Friday, May 15, 2009

Amman Amman Ooracha

Sometime back my younger sister-in-law asked me, "Akka what is this kakkai kalile letter your brother has been saying?" When I asked my brother what it was, he said “I was telling her even if akka sends a letter tied to the leg of a crow, anna would visit her”. He was referring to my immediate younger brother who lives in the same city as I do and whenever I need him I just have to call him and he will come immediately. This is in reference to a story we were told as children.

However, whenever this kakkai kal (crow's leg) letter is referred to, I am always reminded of the close relationship shared by my grandmother (Echiyamma) and her brother (whom we used to affectionately address as Amman). My grandmother had three brothers, of whom two lived in the same village as she (Puthucode). Amman was the eldest of the three and my Echiyamma and Amman shared a special bond. She just had to think of him and he would be there. He was a great Yajurveda scholar (His name was Anantharaman but was more popularly known as Chami Vadhyar) and as such was always busy with various poojas and yagnas and often was outside Puthucode. Whenever he was in Puthucode he would definitely visit her at least once a day. Echiyamma never took a big decision until she had consulted with Amman.

I can, to this day, visualize him sitting opposite our Echiyamma in the tharamelthara (this is a raised platform in the living room where people would sit) or on the floor next to her easy chair where she would be reclining. The children would be gathered around listening to them as they had some interesting tales to share. He would narrate all that happened on his tours and she would bring him up to date with all that happened at home.

Our Amman had a great sense of humor and was very affectionate towards all of us.

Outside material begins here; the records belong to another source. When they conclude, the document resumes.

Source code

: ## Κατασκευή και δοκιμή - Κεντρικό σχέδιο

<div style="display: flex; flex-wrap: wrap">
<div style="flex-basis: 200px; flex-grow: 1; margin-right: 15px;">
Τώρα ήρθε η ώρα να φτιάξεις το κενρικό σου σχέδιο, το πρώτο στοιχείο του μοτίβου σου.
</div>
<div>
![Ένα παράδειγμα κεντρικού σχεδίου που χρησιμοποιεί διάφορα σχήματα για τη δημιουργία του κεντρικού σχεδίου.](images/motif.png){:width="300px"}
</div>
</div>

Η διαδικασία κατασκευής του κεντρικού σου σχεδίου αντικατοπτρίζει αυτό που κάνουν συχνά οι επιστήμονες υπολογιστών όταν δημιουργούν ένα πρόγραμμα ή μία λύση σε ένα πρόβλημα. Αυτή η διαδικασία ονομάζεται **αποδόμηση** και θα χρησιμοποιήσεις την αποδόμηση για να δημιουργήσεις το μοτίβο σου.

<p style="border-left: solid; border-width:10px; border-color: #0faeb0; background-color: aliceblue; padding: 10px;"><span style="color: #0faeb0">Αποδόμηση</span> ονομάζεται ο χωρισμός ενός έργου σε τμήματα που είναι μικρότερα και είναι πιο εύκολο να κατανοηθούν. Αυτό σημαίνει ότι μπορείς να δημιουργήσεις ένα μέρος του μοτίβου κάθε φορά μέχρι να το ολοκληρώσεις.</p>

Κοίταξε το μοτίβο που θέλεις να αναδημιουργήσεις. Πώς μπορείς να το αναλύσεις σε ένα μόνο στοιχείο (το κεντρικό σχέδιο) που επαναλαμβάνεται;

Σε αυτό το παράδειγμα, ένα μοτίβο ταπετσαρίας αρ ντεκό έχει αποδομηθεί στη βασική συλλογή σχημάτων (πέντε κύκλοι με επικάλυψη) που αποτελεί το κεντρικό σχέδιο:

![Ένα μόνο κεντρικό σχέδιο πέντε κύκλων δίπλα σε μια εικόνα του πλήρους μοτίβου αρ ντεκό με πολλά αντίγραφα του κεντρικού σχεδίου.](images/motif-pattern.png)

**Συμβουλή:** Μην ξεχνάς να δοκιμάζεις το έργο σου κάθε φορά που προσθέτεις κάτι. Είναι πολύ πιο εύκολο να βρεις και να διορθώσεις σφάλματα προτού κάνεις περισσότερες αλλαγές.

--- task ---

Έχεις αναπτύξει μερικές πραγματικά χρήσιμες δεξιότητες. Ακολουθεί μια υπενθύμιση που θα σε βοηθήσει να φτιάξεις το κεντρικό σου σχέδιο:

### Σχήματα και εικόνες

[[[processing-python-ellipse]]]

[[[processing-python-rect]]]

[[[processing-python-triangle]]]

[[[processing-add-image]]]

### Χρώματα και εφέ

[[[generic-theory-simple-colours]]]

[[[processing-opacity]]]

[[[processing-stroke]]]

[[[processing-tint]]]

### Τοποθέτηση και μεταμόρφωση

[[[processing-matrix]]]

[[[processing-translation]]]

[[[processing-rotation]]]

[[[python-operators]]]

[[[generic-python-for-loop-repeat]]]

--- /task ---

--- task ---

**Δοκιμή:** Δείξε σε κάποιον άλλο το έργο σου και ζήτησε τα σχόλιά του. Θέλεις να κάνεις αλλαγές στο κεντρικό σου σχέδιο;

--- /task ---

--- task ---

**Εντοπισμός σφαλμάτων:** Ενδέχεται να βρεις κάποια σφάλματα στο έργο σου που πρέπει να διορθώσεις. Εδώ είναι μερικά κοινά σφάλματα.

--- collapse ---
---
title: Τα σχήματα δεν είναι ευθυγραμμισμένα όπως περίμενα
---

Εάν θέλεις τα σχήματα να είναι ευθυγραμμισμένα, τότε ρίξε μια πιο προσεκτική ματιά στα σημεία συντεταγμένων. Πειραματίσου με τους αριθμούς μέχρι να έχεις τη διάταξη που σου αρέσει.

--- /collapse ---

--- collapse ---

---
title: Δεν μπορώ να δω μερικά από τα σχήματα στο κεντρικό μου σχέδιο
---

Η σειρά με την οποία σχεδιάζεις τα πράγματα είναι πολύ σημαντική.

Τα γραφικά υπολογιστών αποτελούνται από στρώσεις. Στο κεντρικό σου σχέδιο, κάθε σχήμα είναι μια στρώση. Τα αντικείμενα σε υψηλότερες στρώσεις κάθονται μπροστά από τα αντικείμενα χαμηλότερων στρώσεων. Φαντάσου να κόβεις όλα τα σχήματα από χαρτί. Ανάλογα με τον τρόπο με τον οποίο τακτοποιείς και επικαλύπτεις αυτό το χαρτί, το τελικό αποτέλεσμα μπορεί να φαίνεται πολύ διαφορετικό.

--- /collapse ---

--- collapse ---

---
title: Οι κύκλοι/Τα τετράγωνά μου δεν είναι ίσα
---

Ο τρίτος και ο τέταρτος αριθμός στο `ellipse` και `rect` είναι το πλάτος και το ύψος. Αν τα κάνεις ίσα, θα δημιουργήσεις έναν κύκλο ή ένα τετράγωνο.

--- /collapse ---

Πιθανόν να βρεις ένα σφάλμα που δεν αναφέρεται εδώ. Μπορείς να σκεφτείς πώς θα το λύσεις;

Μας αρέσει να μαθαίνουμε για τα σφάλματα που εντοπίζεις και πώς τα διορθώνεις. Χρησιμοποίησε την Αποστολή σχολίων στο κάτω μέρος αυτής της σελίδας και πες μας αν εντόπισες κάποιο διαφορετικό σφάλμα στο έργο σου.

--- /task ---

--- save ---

He would enthrall us with all the stories he had heard. He would bring back whatever was special from the places he visited. I remember once he brought a few carrots and a lemon and gave to my Athai (my paternal aunt) and told her, “grate the carrot and cut a green chilly into small bits. Mix them, sprinkle some salt and squeeze the lemon over it. It will taste delicious.” This was one of the dishes served to him at the function that he had last attended. We had not heard of carrots in Puthucode those days. Such was his affection towards his sister and her children.

As usual, I started with the story but wandered into rambling about our Amman. I will continue with more rambling about Amman at a later date perhaps. I am also reminded of this story when someone wants to say, "Chumma irukkayo, swarupathe kattattumo" (Will you shut up or do you want to see my true form?). The full story is posted on Kathai Kathaiyam Karanamam.

Saturday, May 09, 2009

Important festivals in May 2009

Someone rightly pointed out there aren't any important festivals that we celebrate in the month of May. That is if you do not count Chithra Pournami as a festival celebrated at home. Chithra Pournami is the full moon day in the month of Chithirai (April-May) and is celebrated as the birthday of Chitragupta. This year Chithra Pournami is on the 9th May.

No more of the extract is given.